╔══
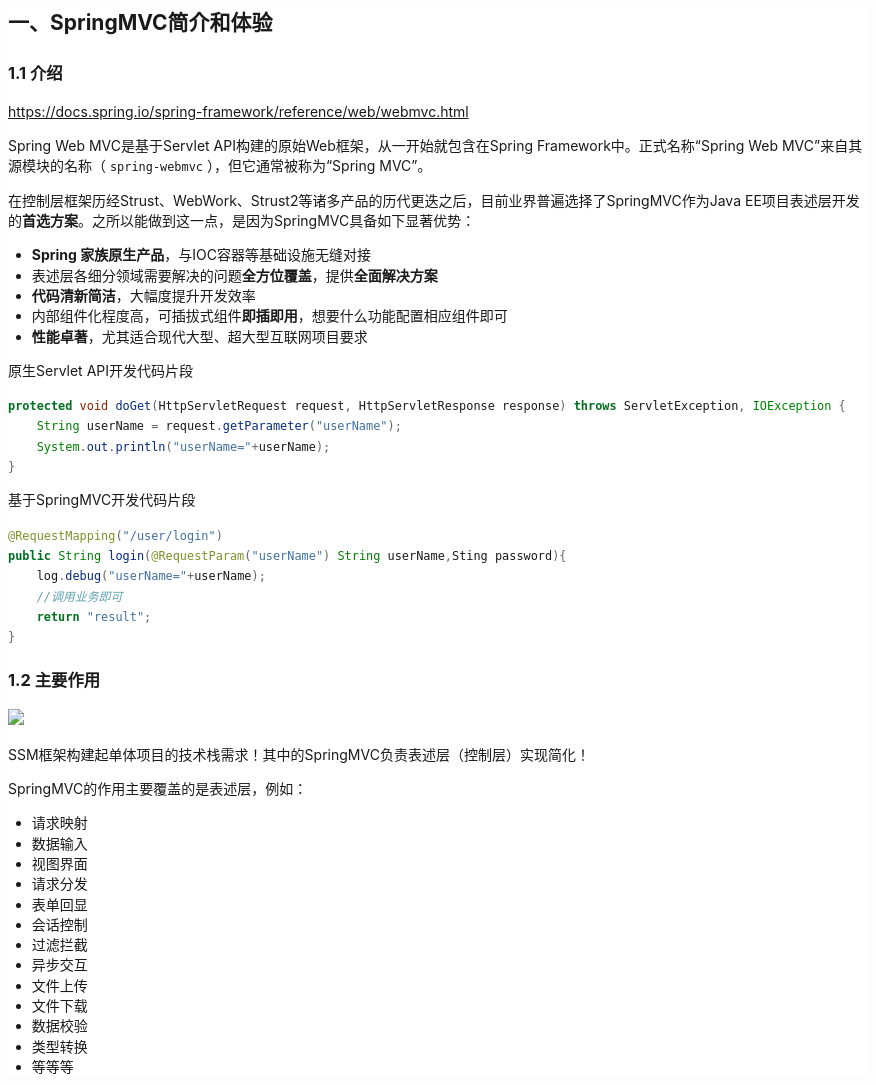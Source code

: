 ## 一、SpringMVC简介和体验

### 1.1 介绍

<https://docs.spring.io/spring-framework/reference/web/webmvc.html>

Spring Web MVC是基于Servlet API构建的原始Web框架，从一开始就包含在Spring Framework中。正式名称“Spring Web MVC”来自其源模块的名称（ `spring-webmvc` ），但它通常被称为“Spring MVC”。

在控制层框架历经Strust、WebWork、Strust2等诸多产品的历代更迭之后，目前业界普遍选择了SpringMVC作为Java EE项目表述层开发的**首选方案**。之所以能做到这一点，是因为SpringMVC具备如下显著优势：

-   **Spring 家族原生产品**，与IOC容器等基础设施无缝对接
-   表述层各细分领域需要解决的问题**全方位覆盖**，提供**全面解决方案**
-   **代码清新简洁**，大幅度提升开发效率
-   内部组件化程度高，可插拔式组件**即插即用**，想要什么功能配置相应组件即可
-   **性能卓著**，尤其适合现代大型、超大型互联网项目要求

原生Servlet API开发代码片段

```java
protected void doGet(HttpServletRequest request, HttpServletResponse response) throws ServletException, IOException {  
    String userName = request.getParameter("userName");
    System.out.println("userName="+userName);
}
```

基于SpringMVC开发代码片段

```java
@RequestMapping("/user/login")
public String login(@RequestParam("userName") String userName,Sting password){
    log.debug("userName="+userName);
    //调用业务即可
    return "result";
}
```
### 1.2 主要作用

![](https://image-for.oss-cn-guangzhou.aliyuncs.com/for-obsidian/Java_Study/2_%E5%AD%A6%E4%B9%A0%E7%AC%94%E8%AE%B0/1_Java%E8%AF%AD%E8%A8%80%E6%A0%B8%E5%BF%83/1_Java%E5%9F%BA%E7%A1%80/1_Java%E5%A4%8D%E4%B9%A0%E7%AC%94%E8%AE%B0/image-20230922215002730.png)



SSM框架构建起单体项目的技术栈需求！其中的SpringMVC负责表述层（控制层）实现简化！

SpringMVC的作用主要覆盖的是表述层，例如：

-   请求映射
-   数据输入
-   视图界面
-   请求分发
-   表单回显
-   会话控制
-   过滤拦截
-   异步交互
-   文件上传
-   文件下载
-   数据校验
-   类型转换
-   等等等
╚══
◆ **Task description**
Word for word, set down every record, keeping the images out.

◆ **Reply to the task**
Source code

: ## 一、SpringMVC简介和体验

### 1.1 介绍

<https://docs.spring.io/spring-framework/reference/web/webmvc.html>

Spring Web MVC是基于Servlet API构建的原始Web框架，从一开始就包含在Spring Framework中。正式名称“Spring Web MVC”来自其源模块的名称（ `spring-webmvc` ），但它通常被称为“Spring MVC”。

在控制层框架历经Strust、WebWork、Strust2等诸多产品的历代更迭之后，目前业界普遍选择了SpringMVC作为Java EE项目表述层开发的**首选方案**。之所以能做到这一点，是因为SpringMVC具备如下显著优势：

-   **Spring 家族原生产品**，与IOC容器等基础设施无缝对接
-   表述层各细分领域需要解决的问题**全方位覆盖**，提供**全面解决方案**
-   **代码清新简洁**，大幅度提升开发效率
-   内部组件化程度高，可插拔式组件**即插即用**，想要什么功能配置相应组件即可
-   **性能卓著**，尤其适合现代大型、超大型互联网项目要求

原生Servlet API开发代码片段

```java
protected void doGet(HttpServletRequest request, HttpServletResponse response) throws ServletException, IOException {  
    String userName = request.getParameter("userName");
    System.out.println("userName="+userName);
}
```

基于SpringMVC开发代码片段

```java
@RequestMapping("/user/login")
public String login(@RequestParam("userName") String userName,Sting password){
    log.debug("userName="+userName);
    //调用业务即可
    return "result";
}
```
### 1.2 主要作用

![](https://image-for.oss-cn-guangzhou.aliyuncs.com/for-obsidian/Java_Study/2_%E5%AD%A6%E4%B9%A0%E7%AC%94%E8%AE%B0/1_Java%E8%AF%AD%E8%A8%80%E6%A0%B8%E5%BF%83/1_Java%E5%9F%BA%E7%A1%80/1_Java%E5%A4%8D%E4%B9%A0%E7%AC%94%E8%AE%B0/image-20230922215002730.png)



SSM框架构建起单体项目的技术栈需求！其中的SpringMVC负责表述层（控制层）实现简化！

SpringMVC的作用主要覆盖的是表述层，例如：

-   请求映射
-   数据输入
-   视图界面
-   请求分发
-   表单回显
-   会话控制
-   过滤拦截
-   异步交互
-   文件上传
-   文件下载
-   数据校验
-   类型转换
-   等等等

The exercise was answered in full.